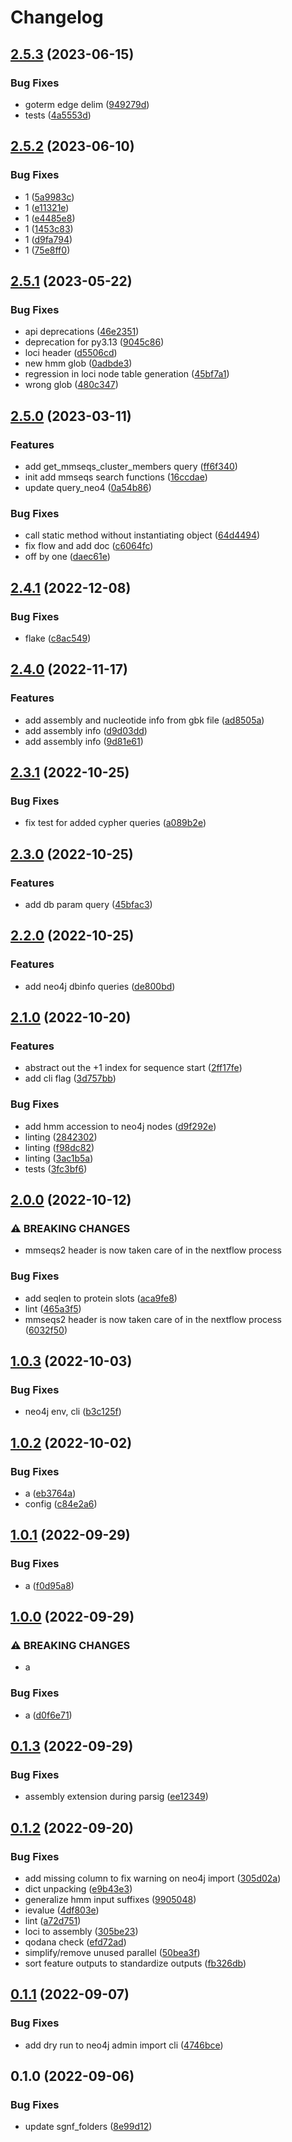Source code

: # Changelog

## [2.5.3](https://github.com/socialgene/sgpy/compare/v2.5.2...v2.5.3) (2023-06-15)


### Bug Fixes

* goterm edge delim ([949279d](https://github.com/socialgene/sgpy/commit/949279d1c4a5485e3daf013619a7553d7cd03427))
* tests ([4a5553d](https://github.com/socialgene/sgpy/commit/4a5553d0f3264284839ce17053c47e3e9d323f5d))

## [2.5.2](https://github.com/socialgene/sgpy/compare/v2.5.1...v2.5.2) (2023-06-10)


### Bug Fixes

* 1 ([5a9983c](https://github.com/socialgene/sgpy/commit/5a9983c4cf64323fc723b5c47ca6fb3a8b6eaeb2))
* 1 ([e11321e](https://github.com/socialgene/sgpy/commit/e11321ec0840d84c5e51f69b181d5b44e31fc47a))
* 1 ([e4485e8](https://github.com/socialgene/sgpy/commit/e4485e8b3a4b8eb8b8d02e2e69bae15e5bfb6fe5))
* 1 ([1453c83](https://github.com/socialgene/sgpy/commit/1453c83b3f1816dce88df275d689a18e0e18a31f))
* 1 ([d9fa794](https://github.com/socialgene/sgpy/commit/d9fa79404eb4fa969fa4d2e16f69b03d5658ee79))
* 1 ([75e8ff0](https://github.com/socialgene/sgpy/commit/75e8ff0686f100aea0c21c063a350e3b6b8c343b))

## [2.5.1](https://github.com/socialgene/sgpy/compare/v2.5.0...v2.5.1) (2023-05-22)


### Bug Fixes

* api deprecations ([46e2351](https://github.com/socialgene/sgpy/commit/46e2351b95c5bfd3206ad77625b975b42b37f5d8))
* deprecation for py3.13 ([9045c86](https://github.com/socialgene/sgpy/commit/9045c861225162d300055c9b685149f4fe0520e5))
* loci header ([d5506cd](https://github.com/socialgene/sgpy/commit/d5506cde00656b424c7cd56c1dae99c63dfbc613))
* new hmm glob ([0adbde3](https://github.com/socialgene/sgpy/commit/0adbde36bd1c3e120de39e2a5689197fe420e8f5))
* regression in loci node table generation ([45bf7a1](https://github.com/socialgene/sgpy/commit/45bf7a1648b786fdf6c2ab4bada4ea3bd5d90f30))
* wrong glob ([480c347](https://github.com/socialgene/sgpy/commit/480c34754830a2b9c9db8eabd357f525895aaa3c))

## [2.5.0](https://github.com/socialgene/sgpy/compare/v2.4.1...v2.5.0) (2023-03-11)


### Features

* add get_mmseqs_cluster_members query ([ff6f340](https://github.com/socialgene/sgpy/commit/ff6f340a4570a7ee710f61aa2781474ea8f5ca3b))
* init add mmseqs search functions ([16ccdae](https://github.com/socialgene/sgpy/commit/16ccdae334a91c98f2ec32c5d23667d09b16b74f))
* update query_neo4 ([0a54b86](https://github.com/socialgene/sgpy/commit/0a54b8656eba224ccdeca1136dfd13651c1ec4e6))


### Bug Fixes

* call static method without instantiating object ([64d4494](https://github.com/socialgene/sgpy/commit/64d4494af5486bd2f0a87876b1929c55e0ef6b10))
* fix flow and add doc ([c6064fc](https://github.com/socialgene/sgpy/commit/c6064fc06c5548009ecb565556806e3cef2c98e0))
* off by one ([daec61e](https://github.com/socialgene/sgpy/commit/daec61eb467c7f39ef4c011d528e033dac715a78))

## [2.4.1](https://github.com/socialgene/sgpy/compare/v2.4.0...v2.4.1) (2022-12-08)


### Bug Fixes

* flake ([c8ac549](https://github.com/socialgene/sgpy/commit/c8ac549d3b40fc93356eca6c1737473a6d75a6f1))

## [2.4.0](https://github.com/socialgene/sgpy/compare/v2.3.1...v2.4.0) (2022-11-17)


### Features

* add assembly and nucleotide info from gbk file ([ad8505a](https://github.com/socialgene/sgpy/commit/ad8505a1de80aff708b98d0f3f566e6f125700e8))
* add assembly info ([d9d03dd](https://github.com/socialgene/sgpy/commit/d9d03ddebaa363d56f57c305e5f60893a47cd268))
* add assembly info ([9d81e61](https://github.com/socialgene/sgpy/commit/9d81e613770b1af0cfac073dea8c7318eb258b0d))

## [2.3.1](https://github.com/socialgene/sgpy/compare/v2.3.0...v2.3.1) (2022-10-25)


### Bug Fixes

* fix test for added cypher queries ([a089b2e](https://github.com/socialgene/sgpy/commit/a089b2ee5fe431e0157f66643191bb1687b43a6f))

## [2.3.0](https://github.com/socialgene/sgpy/compare/v2.2.0...v2.3.0) (2022-10-25)


### Features

* add db param query ([45bfac3](https://github.com/socialgene/sgpy/commit/45bfac36c17c3e66d8f022c5e92d9af7ab6b1e48))

## [2.2.0](https://github.com/socialgene/sgpy/compare/v2.1.0...v2.2.0) (2022-10-25)


### Features

* add neo4j dbinfo queries ([de800bd](https://github.com/socialgene/sgpy/commit/de800bd63cb958cd201b53585b448f15e447ec85))

## [2.1.0](https://github.com/socialgene/sgpy/compare/v2.0.0...v2.1.0) (2022-10-20)


### Features

* abstract out the +1 index for sequence start ([2ff17fe](https://github.com/socialgene/sgpy/commit/2ff17fed50ce9326ecf70581c66f3a79da5ec36d))
* add cli flag ([3d757bb](https://github.com/socialgene/sgpy/commit/3d757bb001d93b1164031ba44a055483b0da551a))


### Bug Fixes

* add hmm accession to neo4j nodes ([d9f292e](https://github.com/socialgene/sgpy/commit/d9f292ec5c67557bad99282e89f0330025b7f6df))
* linting ([2842302](https://github.com/socialgene/sgpy/commit/2842302ac13cb04d1af8b97ad2acb873ed3fa86a))
* linting ([f98dc82](https://github.com/socialgene/sgpy/commit/f98dc821aa7c3e29b38c7038baa56b15c30fdd07))
* linting ([3ac1b5a](https://github.com/socialgene/sgpy/commit/3ac1b5a2a66911847783429135e1ed6cfc382bd4))
* tests ([3fc3bf6](https://github.com/socialgene/sgpy/commit/3fc3bf6f678a1e170d52370cf887ad31b0583875))

## [2.0.0](https://github.com/socialgene/sgpy/compare/v1.0.3...v2.0.0) (2022-10-12)


### ⚠ BREAKING CHANGES

* mmseqs2 header is now taken care of in the nextflow process

### Bug Fixes

* add seqlen to protein slots ([aca9fe8](https://github.com/socialgene/sgpy/commit/aca9fe80481707cff9cc39dc54b95697b9a816b6))
* lint ([465a3f5](https://github.com/socialgene/sgpy/commit/465a3f54552778e12d255af64683e792b1770921))
* mmseqs2 header is now taken care of in the nextflow process ([6032f50](https://github.com/socialgene/sgpy/commit/6032f50325fc74b4a07faf6a29b9e3618e6b4666))

## [1.0.3](https://github.com/socialgene/sgpy/compare/v1.0.2...v1.0.3) (2022-10-03)


### Bug Fixes

* neo4j env, cli ([b3c125f](https://github.com/socialgene/sgpy/commit/b3c125fcea23059212a3afa8264d4fde63a8061d))

## [1.0.2](https://github.com/socialgene/sgpy/compare/v1.0.1...v1.0.2) (2022-10-02)


### Bug Fixes

* a ([eb3764a](https://github.com/socialgene/sgpy/commit/eb3764a1f3cc83e09980c1f4a1aa88223e9423bb))
* config ([c84e2a6](https://github.com/socialgene/sgpy/commit/c84e2a65b82515b56b4fef1af32de0d84103b118))

## [1.0.1](https://github.com/socialgene/sgpy/compare/v1.0.0...v1.0.1) (2022-09-29)


### Bug Fixes

* a ([f0d95a8](https://github.com/socialgene/sgpy/commit/f0d95a82f4f0c8f0406d3a54963c36f21b4c5a61))

## [1.0.0](https://github.com/socialgene/sgpy/compare/v0.1.3...v1.0.0) (2022-09-29)


### ⚠ BREAKING CHANGES

* a

### Bug Fixes

* a ([d0f6e71](https://github.com/socialgene/sgpy/commit/d0f6e71f505a93557805f8d3588c60a34bf81295))

## [0.1.3](https://github.com/socialgene/sgpy/compare/v0.1.2...v0.1.3) (2022-09-29)


### Bug Fixes

* assembly extension during parsig ([ee12349](https://github.com/socialgene/sgpy/commit/ee1234977f30d0584e7d67c3233291dcf4c98f4f))

## [0.1.2](https://github.com/socialgene/sgpy/compare/v0.1.1...v0.1.2) (2022-09-20)


### Bug Fixes

* add missing column to fix warning on neo4j import ([305d02a](https://github.com/socialgene/sgpy/commit/305d02a3653d4eb60c74a1ea9b47a50d940921b5))
* dict unpacking ([e9b43e3](https://github.com/socialgene/sgpy/commit/e9b43e3d05342296498959ef5f0392c3b80b1f53))
* generalize hmm input suffixes ([9905048](https://github.com/socialgene/sgpy/commit/9905048f41e912defb8e37695e9201f9bc44bfea))
* ievalue ([4df803e](https://github.com/socialgene/sgpy/commit/4df803ee51943d316b2c2be600cd644676fa610f))
* lint ([a72d751](https://github.com/socialgene/sgpy/commit/a72d751e83451bfe1d09ea5b520d201a7ced2358))
* loci to assembly ([305be23](https://github.com/socialgene/sgpy/commit/305be235e14b2306adab9a4972a9747bd3a6b176))
* qodana check ([efd72ad](https://github.com/socialgene/sgpy/commit/efd72adda2bd0661e613a00a01e41a3c386772d9))
* simplify/remove unused parallel ([50bea3f](https://github.com/socialgene/sgpy/commit/50bea3fbc51c9627368b61f18a4da64788d6ea02))
* sort feature outputs to standardize outputs ([fb326db](https://github.com/socialgene/sgpy/commit/fb326db9d57448fe21df5e993a02dc2cc4bffeb5))

## [0.1.1](https://github.com/socialgene/sgpy/compare/v0.1.0...v0.1.1) (2022-09-07)


### Bug Fixes

* add dry run to neo4j admin import cli ([4746bce](https://github.com/socialgene/sgpy/commit/4746bcec6b08eb1e12c7db68f7ec3cb2faee33c1))

## 0.1.0 (2022-09-06)


### Bug Fixes

* update sgnf_folders ([8e99d12](https://github.com/socialgene/sgpy/commit/8e99d129d5e36733bfae579ce2eb187a2943d33e))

→ Exercise directions
For every line of the data above that contains "header", copy that line.

→ Output for this task
* loci header ([d5506cd](https://github.com/socialgene/sgpy/commit/d5506cde00656b424c7cd56c1dae99c63dfbc613))
* mmseqs2 header is now taken care of in the nextflow process
* mmseqs2 header is now taken care of in the nextflow process ([6032f50](https://github.com/socialgene/sgpy/commit/6032f50325fc74b4a07faf6a29b9e3618e6b4666))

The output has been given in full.